There are several clinical implications from these data. Ideally, patients who have had CoAo repair require ongoing surveillance on an annual basis. Physical signs regarding the presence and severity of aortic stenosis or regurgitation should be assessed, in view of the high prevalence of coexisting bicuspid aortic valve. Absent, diminished, or delayed femoral pulses may indicate recurrence of coarctation. In our practice, we perform transthoracic echocardiography every second year for interrogation of left ventricular wall thickness, aortic valve function, and the coarctation repair site. Regarding the latter, the descending aorta should be assessed for patency, systolic flow velocity by Doppler techniques (normally < 2.5 m/s) and an absence of diastolic flow, which would suggest the absence of important recoarctation. If Dacron patch aortoplasty was used, we perform chest x ray every two years, and computed tomography or magnetic resonance imaging every five years, to exclude late aneurysm formation.

For the detection of hypertension, yearly supine and alternate yearly exercise blood pressure measurements should be undertaken as part of routine surveillance. Evidence regarding treatment guidelines is sparse in this clinical setting, but our practice is to treat persistent resting hypertension of ≥ 140/90 mm Hg, and to consider pharmacological treatment (with β blockers) even in subjects normotensive at rest, if the systolic blood pressure exceeds 200 mm Hg at low levels of exercise on treadmill testing. Ambulatory 24 hour blood pressure measurement, as reported by O'Sullivan's group, is appealing.11 However, this technique is not always available, can be difficult for the young adult patient, and the diagnostic value of the results remain unclear.
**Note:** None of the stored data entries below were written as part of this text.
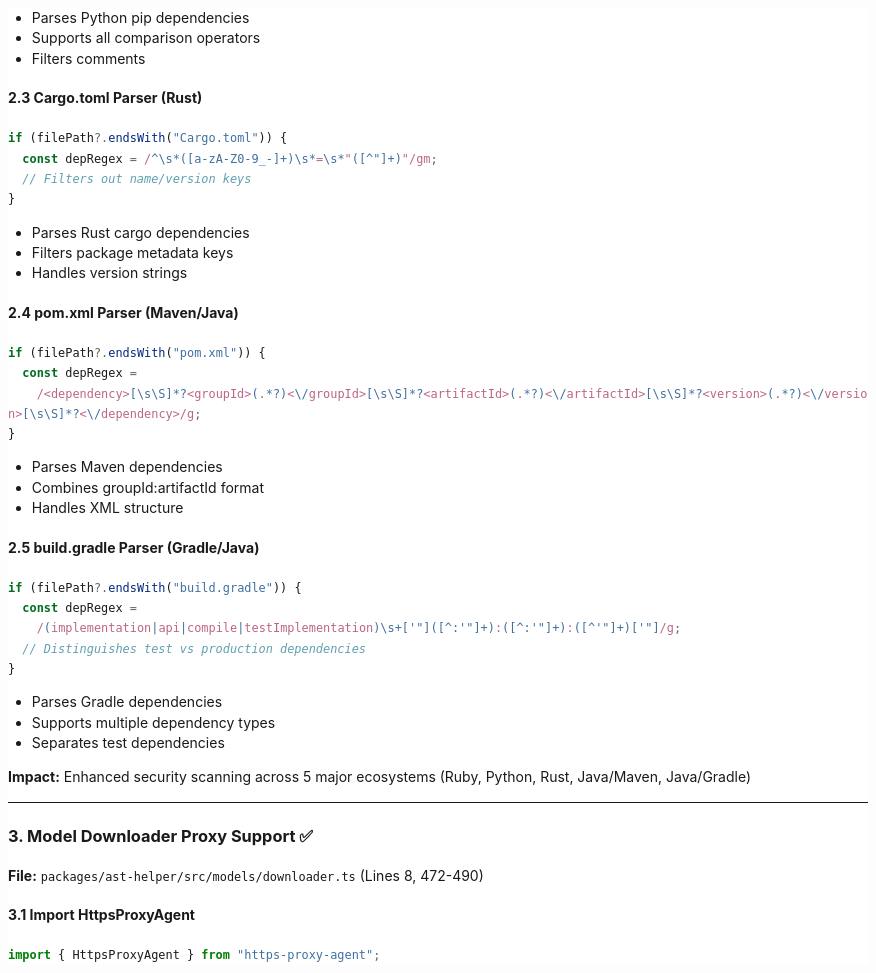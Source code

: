 - Parses Python pip dependencies
- Supports all comparison operators
- Filters comments

#### 2.3 Cargo.toml Parser (Rust)

```typescript
if (filePath?.endsWith("Cargo.toml")) {
  const depRegex = /^\s*([a-zA-Z0-9_-]+)\s*=\s*"([^"]+)"/gm;
  // Filters out name/version keys
}
```

- Parses Rust cargo dependencies
- Filters package metadata keys
- Handles version strings

#### 2.4 pom.xml Parser (Maven/Java)

```typescript
if (filePath?.endsWith("pom.xml")) {
  const depRegex =
    /<dependency>[\s\S]*?<groupId>(.*?)<\/groupId>[\s\S]*?<artifactId>(.*?)<\/artifactId>[\s\S]*?<version>(.*?)<\/version>[\s\S]*?<\/dependency>/g;
}
```

- Parses Maven dependencies
- Combines groupId:artifactId format
- Handles XML structure

#### 2.5 build.gradle Parser (Gradle/Java)

```typescript
if (filePath?.endsWith("build.gradle")) {
  const depRegex =
    /(implementation|api|compile|testImplementation)\s+['"]([^:'"]+):([^:'"]+):([^'"]+)['"]/g;
  // Distinguishes test vs production dependencies
}
```

- Parses Gradle dependencies
- Supports multiple dependency types
- Separates test dependencies

**Impact:** Enhanced security scanning across 5 major ecosystems (Ruby, Python, Rust, Java/Maven, Java/Gradle)

---

### 3. Model Downloader Proxy Support ✅

**File:** `packages/ast-helper/src/models/downloader.ts` (Lines 8, 472-490)

#### 3.1 Import HttpsProxyAgent

```typescript
import { HttpsProxyAgent } from "https-proxy-agent";
```

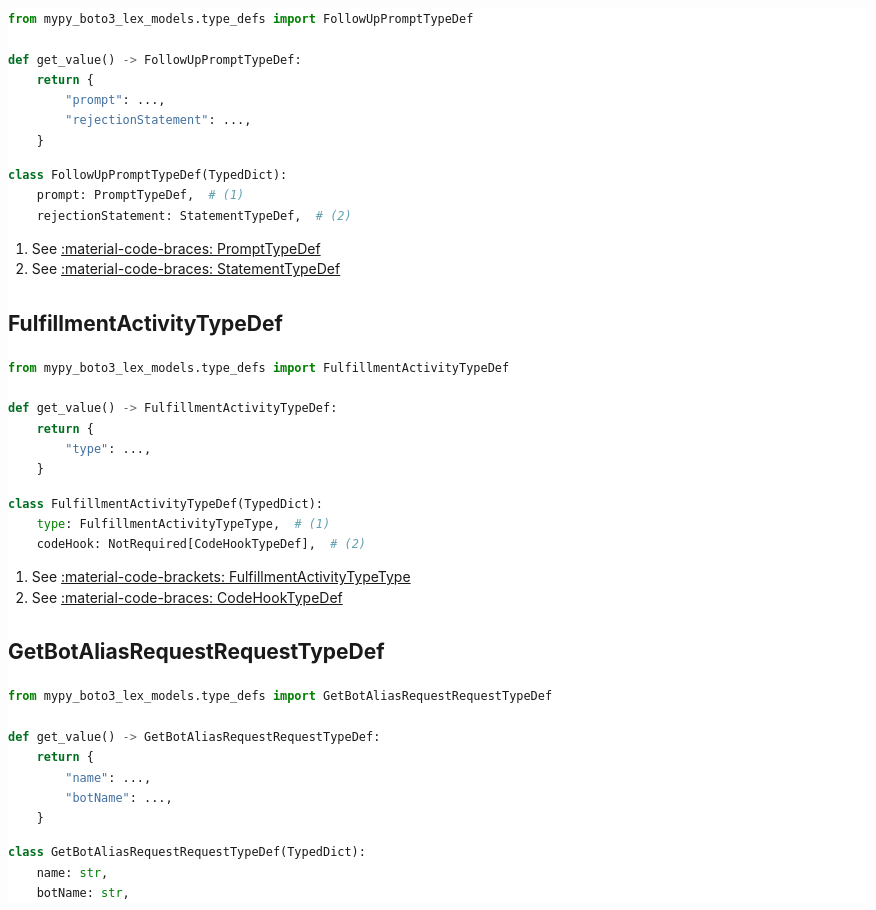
 ```python title="Usage Example"
from mypy_boto3_lex_models.type_defs import FollowUpPromptTypeDef

def get_value() -> FollowUpPromptTypeDef:
    return {
        "prompt": ...,
        "rejectionStatement": ...,
    }
```

```python title="Definition"
class FollowUpPromptTypeDef(TypedDict):
    prompt: PromptTypeDef,  # (1)
    rejectionStatement: StatementTypeDef,  # (2)
```

1. See [:material-code-braces: PromptTypeDef](./type_defs.md#prompttypedef) 
2. See [:material-code-braces: StatementTypeDef](./type_defs.md#statementtypedef) 
## FulfillmentActivityTypeDef

```python title="Usage Example"
from mypy_boto3_lex_models.type_defs import FulfillmentActivityTypeDef

def get_value() -> FulfillmentActivityTypeDef:
    return {
        "type": ...,
    }
```

```python title="Definition"
class FulfillmentActivityTypeDef(TypedDict):
    type: FulfillmentActivityTypeType,  # (1)
    codeHook: NotRequired[CodeHookTypeDef],  # (2)
```

1. See [:material-code-brackets: FulfillmentActivityTypeType](./literals.md#fulfillmentactivitytypetype) 
2. See [:material-code-braces: CodeHookTypeDef](./type_defs.md#codehooktypedef) 
## GetBotAliasRequestRequestTypeDef

```python title="Usage Example"
from mypy_boto3_lex_models.type_defs import GetBotAliasRequestRequestTypeDef

def get_value() -> GetBotAliasRequestRequestTypeDef:
    return {
        "name": ...,
        "botName": ...,
    }
```

```python title="Definition"
class GetBotAliasRequestRequestTypeDef(TypedDict):
    name: str,
    botName: str,
```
Patients with repaired coarctation of the aorta, therefore, may be “fixed” but are often not cured. It may be difficult to persuade asymptomatic adolescents and young adults to attend for regular medical check ups, but the cost for failure in this regard may be high. Careful clinical and imaging follow up, with appropriate and early intervention, may save lives in this group of subjects, even in those who have been “completely” repaired in the first year of life.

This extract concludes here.